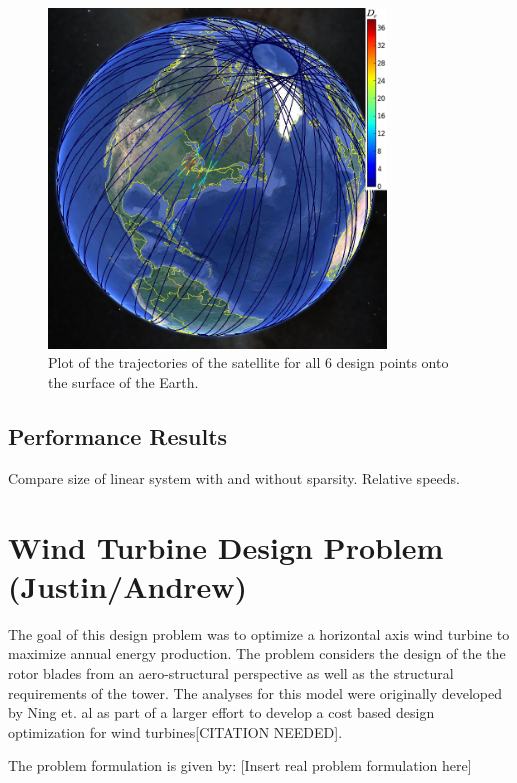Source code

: \documentclass[]{aiaa-tc} %
\begin{document}
        \begin{figure}
        \centering
        \includegraphics[width=0.8\textwidth]{images/allpts_gearth2}
        \caption[width=0.4\textwidth]{Plot of the trajectories of the satellite
        for all 6 design points onto the surface of the Earth.
        \label{allpt_g_earth}
        }

        \end{figure}

        \subsection{Performance Results}
            Compare size of linear system with and without sparsity. Relative speeds.


  \section{Wind Turbine Design Problem (Justin/Andrew)}

    The goal of this design problem was to optimize a horizontal axis wind turbine
    to maximize annual energy production. The problem considers the design of 
    the the rotor blades from an aero-structural perspective as well as the structural requirements of the tower. The analyses for this model were originally developed 
    by Ning et. al as part of a larger effort to develop a cost based design optimization
    for wind turbines[CITATION NEEDED].

    The problem formulation is given by: [Insert real problem formulation here]
\end{document}
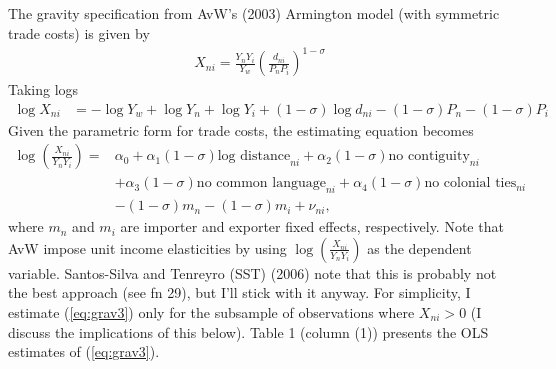 \documentclass[12pt]{article}
\begin{document}
\subsection{} The gravity specification from AvW's (2003) Armington model (with symmetric trade costs) is given by
\begin{align}
X_{ni} = \frac{Y_nY_i}{Y_w}\left(\frac{d_{ni}}{P_n P_i}\right)^{1-\sigma}  \label{eq:grav1}
\end{align}
Taking logs
\begin{align*}
\log X_{ni} &= - \log Y_w + \log Y_n + \log Y_i + (1-\sigma)\log d_{ni} - (1-\sigma)P_n - (1-\sigma)P_i 
\end{align*}
Given the parametric form for trade costs, the estimating equation becomes
\begin{align}
\log \left(\frac{X_{ni}}{Y_n Y_i}\right) =& \alpha_0 + \alpha_1 (1-\sigma) \text{log distance}_{ni} +  \alpha_2 (1-\sigma) \text{no contiguity}_{ni} \nonumber\\
&+ \alpha_3 (1-\sigma) \text{no common language}_{ni} + \alpha_4 (1-\sigma) \text{no colonial ties}_{ni} \nonumber\\
&- (1-\sigma)m_n - (1-\sigma)m_i + \nu_{ni}, \label{eq:grav3}
\end{align}
where $m_n$ and $m_i$ are importer and exporter fixed effects, respectively. Note that AvW impose unit income elasticities by using $\log \left(\frac{X_{ni}}{Y_n Y_i}\right)$ as the dependent variable. Santos-Silva and Tenreyro (SST) (2006) note that this is probably not the best approach (see fn 29), but I'll stick with it anyway. For simplicity, I estimate (\ref{eq:grav3}) only for the subsample of observations where $X_{ni} >0$ (I discuss the implications of this below). Table 1 (column (1)) presents the OLS estimates of (\ref{eq:grav3}).
\end{document}
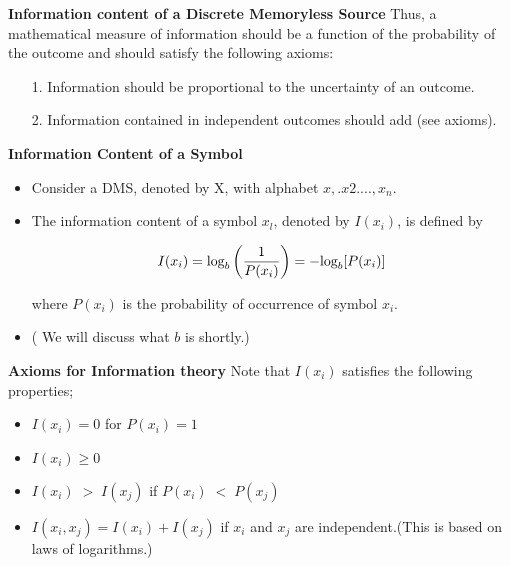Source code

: \documentclass[]{article}
\begin{document}

\noindent \textbf{Information content of a Discrete Memoryless Source}
Thus, a mathematical measure of information should be a function of the probability of the outcome and should satisfy the following axioms:
\begin{itemize}
\item[1.] Information should be proportional to the uncertainty of an outcome.
\item[2.] Information contained in independent outcomes should add (see axioms).
\end{itemize}



\noindent \textbf{Information Content of a Symbol}
\vspace{-1cm}
\begin{itemize}
\item Consider a DMS, denoted by X, with alphabet ${x,.x2. ...,x_n}$.
\item The information content of a symbol
$x_l$, denoted by $I(x_i)$, is defined by

\[  I(x_i)  = \mbox{log}_b\left({1 \over P(x_i)}\right) =  -\mbox{log}_b[ P(x_i) ]  \]


where $P(x_i)$ is the probability of occurrence of symbol $x_i$. \item ( We will discuss what $b$ is shortly.)
\end{itemize}




\noindent \textbf{Axioms for Information theory}
Note that $I(x_i)$ satisfies the following properties;
\begin{itemize}
\item $I(x_i) = 0 $ for $P(x_i) = 1$ %
\item $I(x_i) \geq 0 $
\item $I(x_i) \; >\; I(x_j)$  if $P(x_i)\; < \; P(x_j)$
\item $I(x_i, x_j)  = I(x_i) + I(x_j)$ if $x_i$ and $x_j$ are independent.(This is based on laws of logarithms.)
\end{itemize}
\end{document}
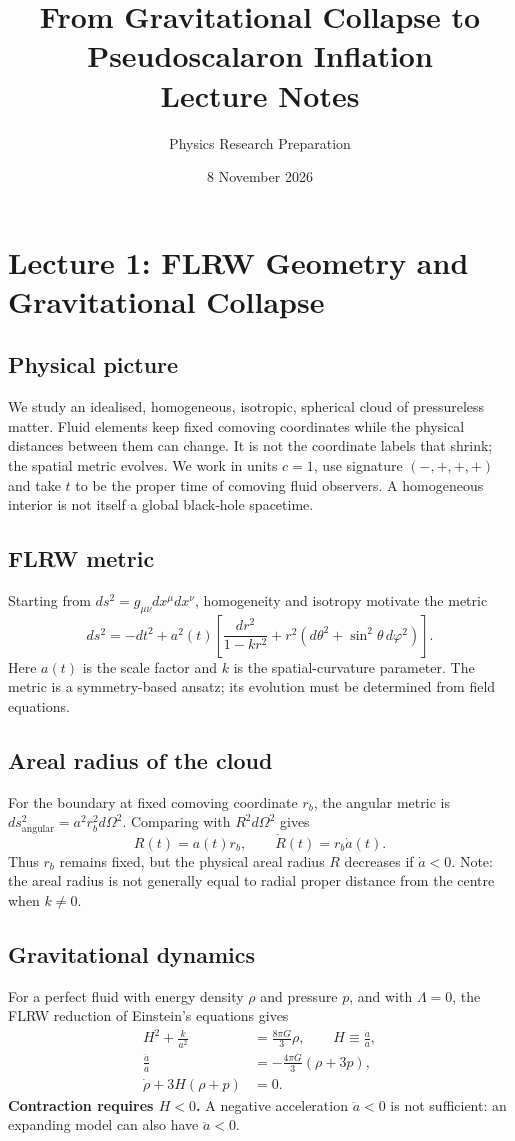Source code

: \documentclass[11pt,a4paper]{article}
\title{From Gravitational Collapse to Pseudoscalaron Inflation\\Lecture Notes}
\author{Physics Research Preparation}
\date{8 November 2026}
\begin{document}
\maketitle
\tableofcontents
\section{Lecture 1: FLRW Geometry and Gravitational Collapse}
\subsection{Physical picture}
We study an idealised, homogeneous, isotropic, spherical cloud of pressureless matter. Fluid elements keep fixed comoving coordinates while the physical distances between them can change. It is not the coordinate labels that shrink; the spatial metric evolves. We work in units $c=1$, use signature $(-,+,+,+)$ and take $t$ to be the proper time of comoving fluid observers. A homogeneous interior is not itself a global black-hole spacetime.
\subsection{FLRW metric}
Starting from $ds^2=g_{\mu\nu}dx^\mu dx^\nu$, homogeneity and isotropy motivate the metric
\begin{equation}
ds^2=-dt^2+a^2(t)\left[\frac{dr^2}{1-kr^2}+r^2(d\theta^2+\sin^2\theta\,d\varphi^2)\right].
\end{equation}
Here $a(t)$ is the scale factor and $k$ is the spatial-curvature parameter. The metric is a symmetry-based ansatz; its evolution must be determined from field equations.
\subsection{Areal radius of the cloud}
For the boundary at fixed comoving coordinate $r_b$, the angular metric is $ds^2_{\mathrm{angular}}=a^2r_b^2d\Omega^2$. Comparing with $R^2d\Omega^2$ gives
\begin{equation}
\boxed{R(t)=a(t)r_b},\qquad \boxed{\dot R(t)=r_b\dot a(t)}.
\end{equation}
Thus $r_b$ remains fixed, but the physical areal radius $R$ decreases if $\dot a<0$. Note: the areal radius is not generally equal to radial proper distance from the centre when $k\neq0$.
\subsection{Gravitational dynamics}
For a perfect fluid with energy density $\rho$ and pressure $p$, and with $\Lambda=0$, the FLRW reduction of Einstein's equations gives
\begin{align}
H^2+\frac{k}{a^2}&=\frac{8\pi G}{3}\rho,\qquad H\equiv\frac{\dot a}{a},\\
\frac{\ddot a}{a}&=-\frac{4\pi G}{3}(\rho+3p),\\
\dot\rho+3H(\rho+p)&=0.
\end{align}
\textbf{Contraction requires $H<0$.} A negative acceleration $\ddot a<0$ is not sufficient: an expanding model can also have $\ddot a<0$.
\end{document}
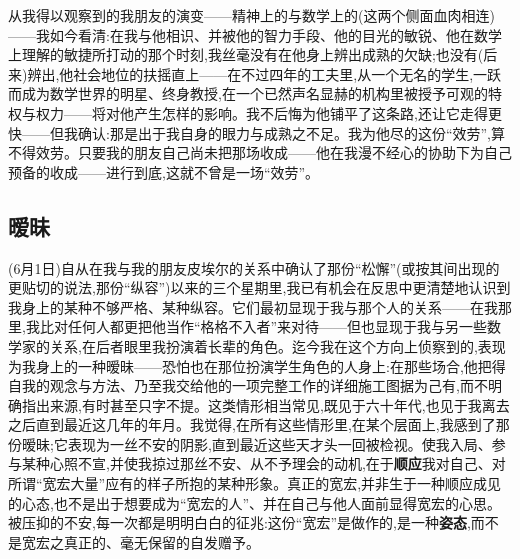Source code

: 从我得以观察到的我朋友的演变——精神上的与数学上的(这两个侧面血肉相连)——我如今看清:在我与他相识、并被他的智力手段、他的目光的敏锐、他在数学上理解的敏捷所打动的那个时刻,我丝毫没有在他身上辨出成熟的欠缺;也没有(后来)辨出,他社会地位的扶摇直上——在不过四年的工夫里,从一个无名的学生,一跃而成为数学世界的明星、终身教授,在一个已然声名显赫的机构里被授予可观的特权与权力——将对他产生怎样的影响。我不后悔为他铺平了这条路,还让它走得更快——但我确认:那是出于我自身的眼力与成熟之不足。我为他尽的这份“效劳”,算不得效劳。只要我的朋友自己尚未把那场收成——他在我漫不经心的协助下为自己预备的收成——进行到底,这就不曾是一场“效劳”。

\subsection{暧昧}


(6月1日)自从在我与我的朋友皮埃尔的关系中确认了那份“松懈”(或按其间出现的更贴切的说法,那份“纵容”)以来的三个星期里,我已有机会在反思中更清楚地认识到我身上的某种不够严格、某种纵容。它们最初显现于我与那个人的关系——在我那里,我比对任何人都更把他当作“格格不入者”来对待——但也显现于我与另一些数学家的关系,在后者眼里我扮演着长辈的角色。迄今我在这个方向上侦察到的\dmark{},表现为我身上的一种暧昧——恐怕也在那位扮演学生角色的人身上:在那些场合,他把得自我的观念与方法、乃至我交给他的一项完整工作的详细施工图据为己有,而不明确指出来源,有时甚至只字不提。这类情形相当常见,既见于六十年代,也见于我离去之后直到最近这几年的年月。我觉得,在所有这些情形里,在某个层面上,我感到了那份暧昧;它表现为一丝不安的阴影,直到最近这些天才头一回被检视。使我入局、参与某种心照不宣,并使我掠过那丝不安、从不予理会的动机,在于\textbf{顺应}我对自己、对所谓“宽宏大量”应有的样子所抱的某种形象。真正的宽宏,并非生于一种顺应成见的心态,也不是出于想要成为“宽宏的人”、并在自己与他人面前显得宽宏的心思。被压抑的不安,每一次都是明明白白的征兆:这份“宽宏”是做作的,是一种\textbf{姿态},而不是宽宏之真正的、毫无保留的自发赠予。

*Your instructions*
Your reply should consist solely of the lines above, from the opening line through the line with "for all 6 design", reproduced exactly and without pictures.

*Task answer*
Source code

: \documentclass[]{aiaa-tc} %
\begin{document}
        \begin{figure}
        \centering
        \includegraphics[width=0.8\textwidth]{images/allpts_gearth2}
        \caption[width=0.4\textwidth]{Plot of the trajectories of the satellite
        for all 6 design points onto the surface of the Earth.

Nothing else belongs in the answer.